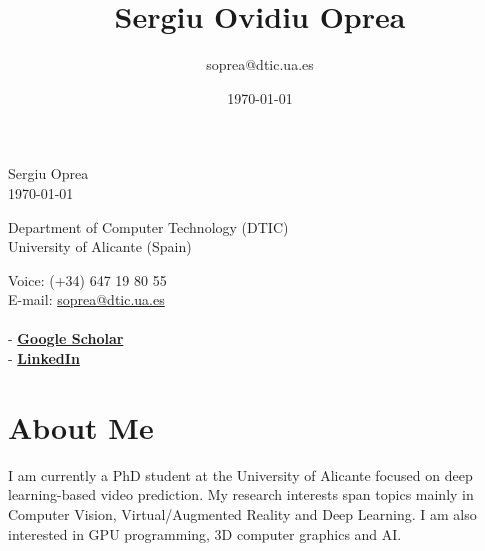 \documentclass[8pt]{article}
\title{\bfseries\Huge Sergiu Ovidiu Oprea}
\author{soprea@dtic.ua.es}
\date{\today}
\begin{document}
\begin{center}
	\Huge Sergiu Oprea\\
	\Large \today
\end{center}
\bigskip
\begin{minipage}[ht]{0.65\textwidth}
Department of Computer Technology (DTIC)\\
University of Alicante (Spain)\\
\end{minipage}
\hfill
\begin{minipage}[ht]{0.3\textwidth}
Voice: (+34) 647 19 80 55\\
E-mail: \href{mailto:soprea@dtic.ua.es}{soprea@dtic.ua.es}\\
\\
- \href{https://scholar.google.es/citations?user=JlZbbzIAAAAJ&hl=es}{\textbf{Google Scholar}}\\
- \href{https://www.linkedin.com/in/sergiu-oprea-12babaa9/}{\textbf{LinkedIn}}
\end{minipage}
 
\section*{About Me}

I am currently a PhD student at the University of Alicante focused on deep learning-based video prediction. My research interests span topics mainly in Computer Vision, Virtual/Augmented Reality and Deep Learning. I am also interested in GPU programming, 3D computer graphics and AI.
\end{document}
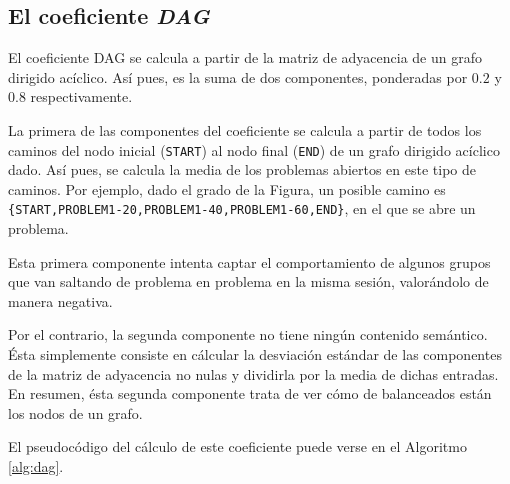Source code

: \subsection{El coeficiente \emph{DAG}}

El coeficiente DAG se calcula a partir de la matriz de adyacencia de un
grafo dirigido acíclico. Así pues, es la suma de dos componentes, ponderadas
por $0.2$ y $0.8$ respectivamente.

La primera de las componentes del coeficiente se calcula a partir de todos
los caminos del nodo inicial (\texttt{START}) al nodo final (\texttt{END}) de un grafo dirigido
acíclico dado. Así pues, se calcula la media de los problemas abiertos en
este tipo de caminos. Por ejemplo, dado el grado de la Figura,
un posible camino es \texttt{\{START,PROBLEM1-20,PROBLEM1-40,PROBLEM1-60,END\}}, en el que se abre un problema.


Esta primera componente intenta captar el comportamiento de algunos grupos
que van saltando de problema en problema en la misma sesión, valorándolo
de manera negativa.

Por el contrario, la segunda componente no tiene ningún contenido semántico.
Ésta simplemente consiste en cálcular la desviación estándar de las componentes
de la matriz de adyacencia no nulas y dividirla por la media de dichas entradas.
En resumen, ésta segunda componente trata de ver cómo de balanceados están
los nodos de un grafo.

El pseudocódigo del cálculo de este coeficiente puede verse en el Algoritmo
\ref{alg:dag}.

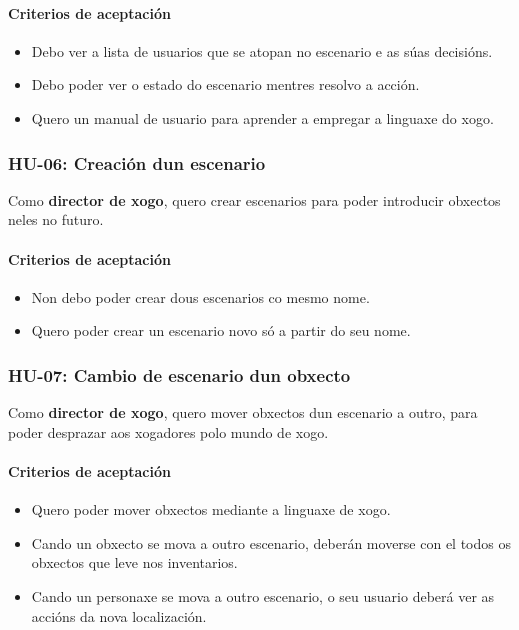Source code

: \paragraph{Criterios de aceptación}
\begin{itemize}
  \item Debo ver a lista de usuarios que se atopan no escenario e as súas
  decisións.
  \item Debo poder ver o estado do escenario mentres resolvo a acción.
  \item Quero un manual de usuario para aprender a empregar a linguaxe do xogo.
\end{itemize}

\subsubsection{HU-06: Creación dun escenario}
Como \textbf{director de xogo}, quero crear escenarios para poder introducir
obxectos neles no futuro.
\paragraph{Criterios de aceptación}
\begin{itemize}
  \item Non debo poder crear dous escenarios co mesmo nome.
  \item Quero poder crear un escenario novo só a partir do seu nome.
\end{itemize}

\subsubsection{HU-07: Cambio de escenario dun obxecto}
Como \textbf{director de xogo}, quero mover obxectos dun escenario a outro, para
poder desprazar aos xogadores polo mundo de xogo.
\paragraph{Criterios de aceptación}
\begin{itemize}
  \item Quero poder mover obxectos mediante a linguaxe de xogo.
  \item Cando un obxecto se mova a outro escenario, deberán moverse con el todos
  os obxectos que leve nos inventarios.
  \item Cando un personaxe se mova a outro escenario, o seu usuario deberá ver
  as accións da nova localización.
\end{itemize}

·····

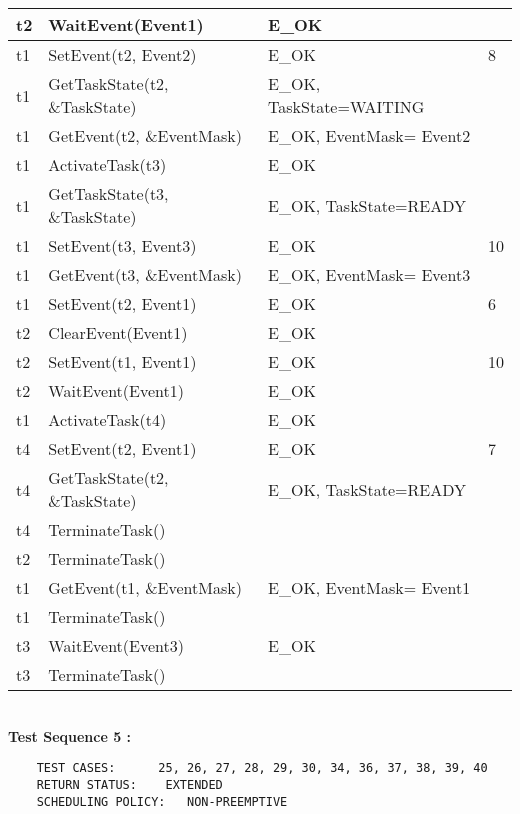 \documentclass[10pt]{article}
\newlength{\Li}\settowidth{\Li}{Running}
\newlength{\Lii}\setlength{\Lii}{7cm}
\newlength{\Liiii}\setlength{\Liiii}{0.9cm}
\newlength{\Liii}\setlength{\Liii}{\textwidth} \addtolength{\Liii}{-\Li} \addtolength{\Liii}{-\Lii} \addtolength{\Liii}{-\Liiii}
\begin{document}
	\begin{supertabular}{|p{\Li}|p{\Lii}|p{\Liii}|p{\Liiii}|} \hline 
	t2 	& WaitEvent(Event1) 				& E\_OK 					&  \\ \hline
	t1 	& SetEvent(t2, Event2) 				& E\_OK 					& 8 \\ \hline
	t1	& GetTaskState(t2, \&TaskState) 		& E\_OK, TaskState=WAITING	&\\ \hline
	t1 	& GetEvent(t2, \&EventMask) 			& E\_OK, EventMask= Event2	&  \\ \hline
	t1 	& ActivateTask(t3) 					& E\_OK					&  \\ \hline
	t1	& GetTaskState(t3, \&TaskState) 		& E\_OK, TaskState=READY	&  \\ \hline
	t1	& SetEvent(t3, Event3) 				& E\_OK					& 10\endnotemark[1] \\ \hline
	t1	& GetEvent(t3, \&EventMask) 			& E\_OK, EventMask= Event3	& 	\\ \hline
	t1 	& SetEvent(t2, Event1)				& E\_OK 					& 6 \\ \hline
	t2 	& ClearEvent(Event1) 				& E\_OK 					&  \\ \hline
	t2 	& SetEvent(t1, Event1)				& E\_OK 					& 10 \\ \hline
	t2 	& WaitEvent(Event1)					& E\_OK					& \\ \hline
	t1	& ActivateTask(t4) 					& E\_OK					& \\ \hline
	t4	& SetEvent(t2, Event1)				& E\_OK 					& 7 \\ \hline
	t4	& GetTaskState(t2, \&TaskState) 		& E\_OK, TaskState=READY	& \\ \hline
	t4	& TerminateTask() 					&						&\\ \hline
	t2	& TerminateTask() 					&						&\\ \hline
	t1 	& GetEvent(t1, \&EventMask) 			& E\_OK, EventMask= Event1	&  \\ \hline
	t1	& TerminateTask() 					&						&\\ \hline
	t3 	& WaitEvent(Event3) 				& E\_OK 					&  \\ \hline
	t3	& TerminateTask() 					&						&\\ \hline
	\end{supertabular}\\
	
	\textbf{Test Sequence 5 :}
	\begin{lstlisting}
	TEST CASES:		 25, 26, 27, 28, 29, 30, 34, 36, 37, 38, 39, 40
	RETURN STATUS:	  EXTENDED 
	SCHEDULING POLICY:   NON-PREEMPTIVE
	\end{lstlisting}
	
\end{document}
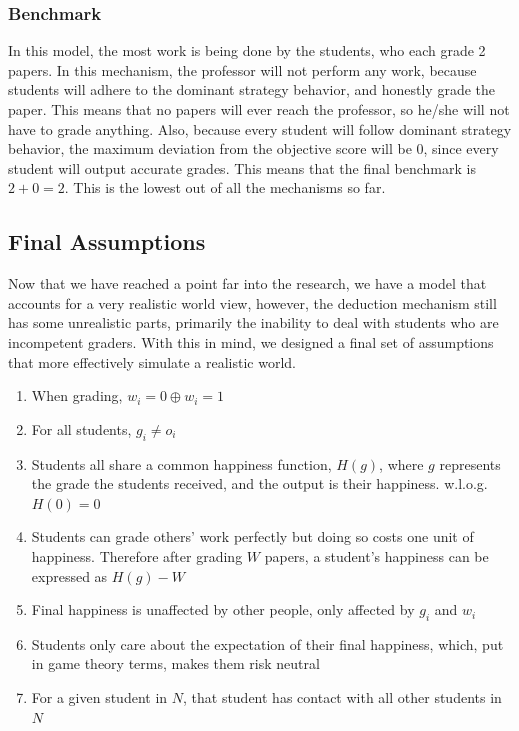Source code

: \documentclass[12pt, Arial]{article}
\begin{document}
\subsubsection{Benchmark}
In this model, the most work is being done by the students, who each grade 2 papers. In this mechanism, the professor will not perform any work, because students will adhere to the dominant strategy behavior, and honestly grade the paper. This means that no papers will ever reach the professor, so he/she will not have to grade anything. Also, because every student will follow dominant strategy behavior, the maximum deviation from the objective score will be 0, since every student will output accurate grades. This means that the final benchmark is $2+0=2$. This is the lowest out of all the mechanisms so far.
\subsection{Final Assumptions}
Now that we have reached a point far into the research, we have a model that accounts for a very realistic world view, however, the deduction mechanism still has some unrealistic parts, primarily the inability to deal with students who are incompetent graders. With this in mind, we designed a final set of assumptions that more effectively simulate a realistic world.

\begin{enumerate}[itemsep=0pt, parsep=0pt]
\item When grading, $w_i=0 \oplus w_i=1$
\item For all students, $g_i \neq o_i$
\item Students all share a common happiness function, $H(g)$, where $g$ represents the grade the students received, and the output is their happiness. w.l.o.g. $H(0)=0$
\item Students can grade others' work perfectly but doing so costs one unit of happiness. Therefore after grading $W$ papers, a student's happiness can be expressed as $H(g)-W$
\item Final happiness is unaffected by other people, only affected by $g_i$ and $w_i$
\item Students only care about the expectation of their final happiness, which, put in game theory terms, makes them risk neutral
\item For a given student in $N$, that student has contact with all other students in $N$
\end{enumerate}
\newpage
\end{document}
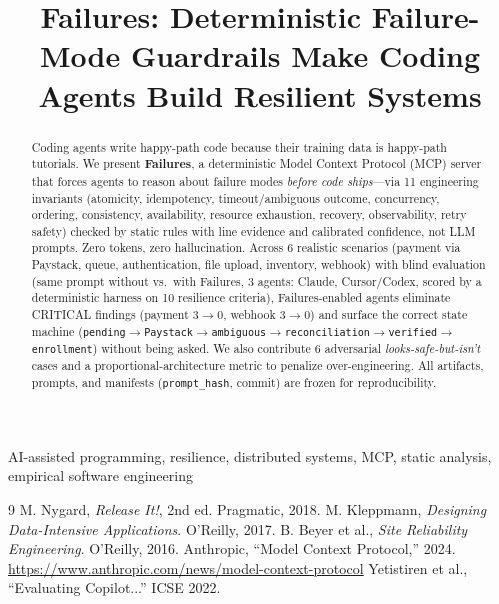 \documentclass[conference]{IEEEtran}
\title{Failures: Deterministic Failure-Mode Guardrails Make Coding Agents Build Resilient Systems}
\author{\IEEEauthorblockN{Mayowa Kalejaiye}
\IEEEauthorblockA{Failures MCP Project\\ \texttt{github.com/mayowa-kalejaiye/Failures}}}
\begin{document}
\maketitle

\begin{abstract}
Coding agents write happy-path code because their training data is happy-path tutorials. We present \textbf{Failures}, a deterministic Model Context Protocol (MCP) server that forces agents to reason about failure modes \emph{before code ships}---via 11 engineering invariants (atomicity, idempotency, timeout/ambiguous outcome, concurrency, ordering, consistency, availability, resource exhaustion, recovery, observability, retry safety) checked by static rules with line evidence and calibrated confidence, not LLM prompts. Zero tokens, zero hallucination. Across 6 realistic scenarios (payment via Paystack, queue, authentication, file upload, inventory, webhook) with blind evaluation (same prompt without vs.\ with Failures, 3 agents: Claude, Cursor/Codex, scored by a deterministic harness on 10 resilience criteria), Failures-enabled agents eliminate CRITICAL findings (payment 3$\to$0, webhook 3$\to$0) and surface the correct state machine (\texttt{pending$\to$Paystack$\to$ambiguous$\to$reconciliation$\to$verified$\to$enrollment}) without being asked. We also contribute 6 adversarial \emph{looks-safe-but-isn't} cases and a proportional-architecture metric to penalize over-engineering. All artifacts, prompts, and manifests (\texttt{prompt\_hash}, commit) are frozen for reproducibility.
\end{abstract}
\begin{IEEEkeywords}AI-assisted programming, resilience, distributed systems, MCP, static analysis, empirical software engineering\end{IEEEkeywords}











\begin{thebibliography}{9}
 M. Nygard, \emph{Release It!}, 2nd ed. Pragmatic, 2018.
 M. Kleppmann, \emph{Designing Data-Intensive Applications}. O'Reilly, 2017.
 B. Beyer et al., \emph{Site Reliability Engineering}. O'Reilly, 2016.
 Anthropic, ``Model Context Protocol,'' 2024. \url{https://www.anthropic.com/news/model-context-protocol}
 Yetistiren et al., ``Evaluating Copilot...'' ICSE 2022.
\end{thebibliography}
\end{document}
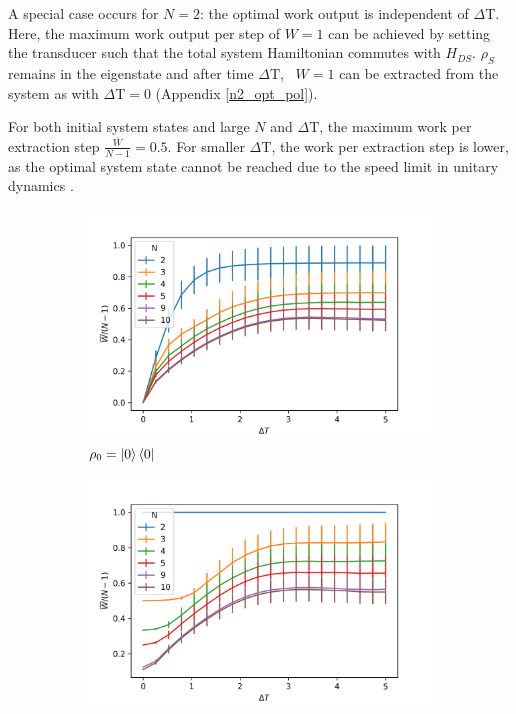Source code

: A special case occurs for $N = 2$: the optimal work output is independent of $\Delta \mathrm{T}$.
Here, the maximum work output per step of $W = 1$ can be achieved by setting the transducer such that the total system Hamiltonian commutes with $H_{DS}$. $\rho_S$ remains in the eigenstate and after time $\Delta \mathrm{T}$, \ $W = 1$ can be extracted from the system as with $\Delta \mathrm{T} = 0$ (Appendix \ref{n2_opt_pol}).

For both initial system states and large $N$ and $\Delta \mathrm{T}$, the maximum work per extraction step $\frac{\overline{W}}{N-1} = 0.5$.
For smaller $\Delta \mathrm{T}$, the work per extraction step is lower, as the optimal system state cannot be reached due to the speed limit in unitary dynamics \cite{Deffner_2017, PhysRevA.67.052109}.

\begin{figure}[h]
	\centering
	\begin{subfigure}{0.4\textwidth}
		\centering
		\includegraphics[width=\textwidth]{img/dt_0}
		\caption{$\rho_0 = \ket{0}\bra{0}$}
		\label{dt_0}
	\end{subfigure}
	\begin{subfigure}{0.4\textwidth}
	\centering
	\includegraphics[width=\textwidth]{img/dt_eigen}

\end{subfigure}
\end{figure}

·····

> The task:
Copy only this part of the entries above: the line with "El coeficiente DAG", the line with "que van saltando", and the lines between, all exactly as written.

> Response to the task:
El coeficiente DAG se calcula a partir de la matriz de adyacencia de un
grafo dirigido acíclico. Así pues, es la suma de dos componentes, ponderadas
por $0.2$ y $0.8$ respectivamente.

La primera de las componentes del coeficiente se calcula a partir de todos
los caminos del nodo inicial (\texttt{START}) al nodo final (\texttt{END}) de un grafo dirigido
acíclico dado. Así pues, se calcula la media de los problemas abiertos en
este tipo de caminos. Por ejemplo, dado el grado de la Figura,
un posible camino es \texttt{\{START,PROBLEM1-20,PROBLEM1-40,PROBLEM1-60,END\}}, en el que se abre un problema.


Esta primera componente intenta captar el comportamiento de algunos grupos
que van saltando de problema en problema en la misma sesión, valorándolo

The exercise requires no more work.